Improving somewhat over
his weak directorial debut, The Last
Remake of Beau Gueste (1977), actor Marty Feldman does an okay job as a
storyteller with this satire of for-profit religion, which he cowrote with
Chris Allen. Naturally, Feldman also plays the leading role, employing the same
comic dexterity that made him a star in his native England before American
audiences embraced his performance as Igor in Mel Brooks’ Young Frankenstein (1974). Featuring supporting turns by Peter
Boyle, Andy Kaufman, and Louise Lasser—plus an extended cameo by Richard Pryor—In God We Tru$t never wants for skillful
comedians. It also presents appealing themes of piety over profit and intimacy
over repression. But In God We Tru$t disappoints
more often than it connects. The characterizations are contrived, the satire is
shallow, and most of the jokes misfire, especially the borderline distasteful
sex gags. Slick work by the aforementioned big names compensates mightily,
as do polished production values, so In
God We Tru$t is basically watchable. Yet that’s about as far as one can go
in terms of praise.
The picture starts at a financially troubled monastery,
where Brother Ambrose (Feldman) gets assigned to raise money. He sets his
sights on televangelist Armageddon T. Thunderbird (Kaufman), but the
super-wealthy preacher refuses to see the penniless monk. Ambrose then meets a
prostitute named Mary (wink-wink) and an insane con-man preacher named Dr.
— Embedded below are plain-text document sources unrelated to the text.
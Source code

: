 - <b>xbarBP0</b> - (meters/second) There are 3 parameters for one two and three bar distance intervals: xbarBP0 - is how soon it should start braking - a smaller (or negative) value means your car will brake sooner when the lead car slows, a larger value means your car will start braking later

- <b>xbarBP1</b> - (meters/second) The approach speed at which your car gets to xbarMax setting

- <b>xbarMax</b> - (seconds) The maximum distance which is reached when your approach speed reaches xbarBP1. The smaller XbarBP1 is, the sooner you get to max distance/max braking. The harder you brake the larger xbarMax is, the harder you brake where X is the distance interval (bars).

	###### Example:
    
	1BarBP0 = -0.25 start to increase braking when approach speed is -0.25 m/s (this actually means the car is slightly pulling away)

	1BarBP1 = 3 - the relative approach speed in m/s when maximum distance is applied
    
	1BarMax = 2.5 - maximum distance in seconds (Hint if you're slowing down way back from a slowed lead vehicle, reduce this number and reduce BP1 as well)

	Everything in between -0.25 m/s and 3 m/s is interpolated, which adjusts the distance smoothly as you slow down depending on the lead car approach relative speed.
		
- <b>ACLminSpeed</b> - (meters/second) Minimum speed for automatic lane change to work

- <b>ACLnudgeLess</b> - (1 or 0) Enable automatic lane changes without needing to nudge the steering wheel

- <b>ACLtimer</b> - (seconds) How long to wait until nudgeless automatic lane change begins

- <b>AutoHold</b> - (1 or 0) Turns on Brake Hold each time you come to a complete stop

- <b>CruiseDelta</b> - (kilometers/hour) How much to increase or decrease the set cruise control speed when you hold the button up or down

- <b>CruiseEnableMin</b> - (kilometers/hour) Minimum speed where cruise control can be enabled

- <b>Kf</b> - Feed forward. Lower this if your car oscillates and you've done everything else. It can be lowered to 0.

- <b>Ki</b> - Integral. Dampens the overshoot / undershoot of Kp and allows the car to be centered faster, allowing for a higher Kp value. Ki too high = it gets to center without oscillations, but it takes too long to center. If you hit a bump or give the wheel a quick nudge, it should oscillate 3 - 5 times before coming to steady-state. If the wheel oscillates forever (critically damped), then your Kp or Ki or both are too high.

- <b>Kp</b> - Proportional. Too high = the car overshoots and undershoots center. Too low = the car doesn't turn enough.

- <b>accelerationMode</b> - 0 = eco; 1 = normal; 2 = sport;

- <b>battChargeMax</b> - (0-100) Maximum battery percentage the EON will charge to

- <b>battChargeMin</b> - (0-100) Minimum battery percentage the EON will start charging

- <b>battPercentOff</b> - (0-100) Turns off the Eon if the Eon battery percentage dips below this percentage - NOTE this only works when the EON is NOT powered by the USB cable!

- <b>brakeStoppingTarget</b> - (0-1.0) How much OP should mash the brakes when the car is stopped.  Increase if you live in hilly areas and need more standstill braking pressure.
Sebastian Melmoth, who drives a school bus converted into a traveling church,
complete with a shingled roof and a steeple. Those roles are played by Lasser
and Feldman’s Young Frankenstein
costar Boyle, respectively. Most of this movie’s screen time gets chewed up by
scenes of Mary giving Ambrose a sexual education and by scenes of Thunderbird,
who sports an absurdly gigantic pompadour, fleecing his flock whenever he’s not
consulting with a computer program called G.O.D. (voiced and eventually played
onscreen by Pryor).
Typical jokes include a punny monastery sign (“Keep Thy Trappist
Shut”) and the bluntly satirical name of a house of worship (“The Worldwide Church of Psychic
Self-Humiliation”). Sex gags feature Feldman taking cold showers until Mary
sleeps with him, at which point the “Hallelujah” chorus fills the soundtrack.
The picture also has slapstick chase scenes and a vignette of Feldman screaming
a lustful confession to a deaf priest while the whole congregation listens
intently. Alas, no matter how sincerely Feldman wanted to skewer Christians foibles, Monty
Python’s outrageous Life of Brian
(1979) was a hard act to follow. That said, it’s a shame this mediocre effort was
Feldman’s final major project. He died in 1982, leaving behind only supporting
roles in the ghastly Jerry Lewis flop Slapstick
of Another Kind (1982) and the mediocre UK comedy Yellowbeard (1983).